(Aim of the task) From the line containing "relationships between inputs" to the final line of the entries, every line is to be reproduced exactly; no other line belongs in the output.

◆ ◆ ◆ ◆

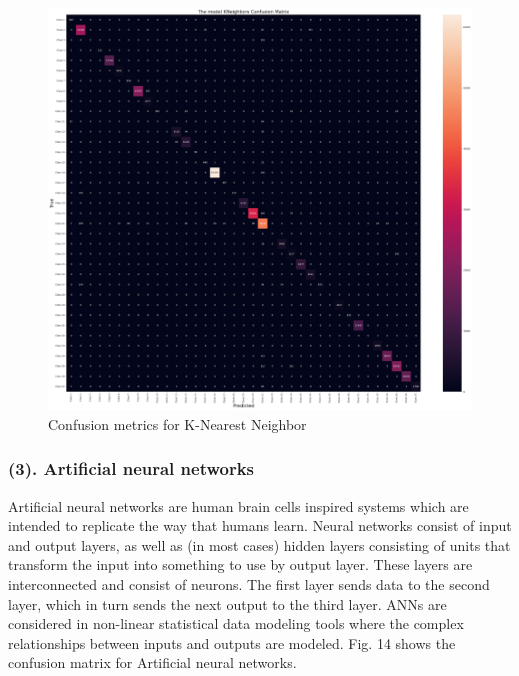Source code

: \documentclass[10 pt,conference,final,]{IEEEtran}
\begin{document}
\begin{figure}

{\centering \includegraphics[width=0.9\linewidth]{img/fig13} 

}

\caption{Confusion metrics for K-Nearest Neighbor}\label{fig:unnamed-chunk-13}
\end{figure}

\subsubsection{(3). Artificial neural
networks}\label{artificial-neural-networks}

Artificial neural networks are human brain cells inspired systems which
are intended to replicate the way that humans learn. Neural networks
consist of input and output layers, as well as (in most cases) hidden
layers consisting of units that transform the input into something to
use by output layer. These layers are interconnected and consist of
neurons. The first layer sends data to the second layer, which in turn
sends the next output to the third layer. ANNs are considered in
non-linear statistical data modeling tools where the complex
relationships between inputs and outputs are modeled. Fig. 14 shows the
confusion matrix for Artificial neural networks.
\end{document}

◆ ◆ ◆ ◆

(Response to this exercise)
relationships between inputs and outputs are modeled. Fig. 14 shows the
confusion matrix for Artificial neural networks.
\end{document}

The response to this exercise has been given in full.